EXERCISE PROMPT:
Copy out each line of the data that holds the word "section".

----- GIVEN RECORDS

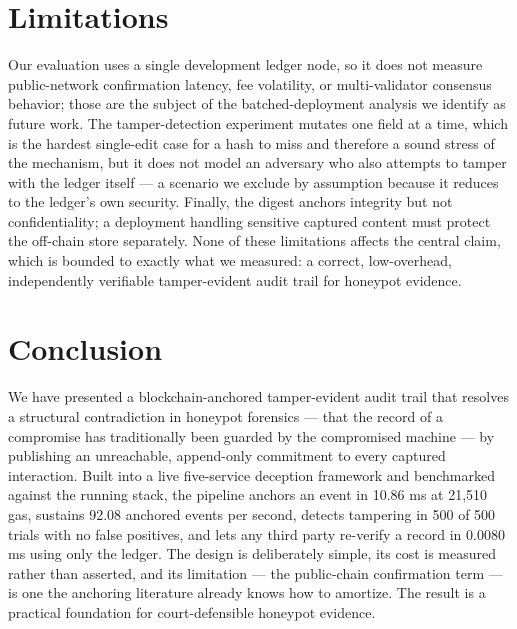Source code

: \documentclass[conference]{IEEEtran}
\begin{document}
\section{Limitations}

Our evaluation uses a single development ledger node, so it does not measure public-network confirmation latency, fee volatility, or multi-validator consensus behavior; those are the subject of the batched-deployment analysis we identify as future work. The tamper-detection experiment mutates one field at a time, which is the hardest single-edit case for a hash to miss and therefore a sound stress of the mechanism, but it does not model an adversary who also attempts to tamper with the ledger itself --- a scenario we exclude by assumption because it reduces to the ledger's own security. Finally, the digest anchors integrity but not confidentiality; a deployment handling sensitive captured content must protect the off-chain store separately. None of these limitations affects the central claim, which is bounded to exactly what we measured: a correct, low-overhead, independently verifiable tamper-evident audit trail for honeypot evidence.

\section{Conclusion}

We have presented a blockchain-anchored tamper-evident audit trail that resolves a structural contradiction in honeypot forensics --- that the record of a compromise has traditionally been guarded by the compromised machine --- by publishing an unreachable, append-only commitment to every captured interaction. Built into a live five-service deception framework and benchmarked against the running stack, the pipeline anchors an event in 10.86 ms at 21,510 gas, sustains 92.08 anchored events per second, detects tampering in 500 of 500 trials with no false positives, and lets any third party re-verify a record in 0.0080 ms using only the ledger. The design is deliberately simple, its cost is measured rather than asserted, and its limitation --- the public-chain confirmation term --- is one the anchoring literature already knows how to amortize. The result is a practical foundation for court-defensible honeypot evidence.

\end{document}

----------

SOLUTION:
\section{Limitations}
\section{Conclusion}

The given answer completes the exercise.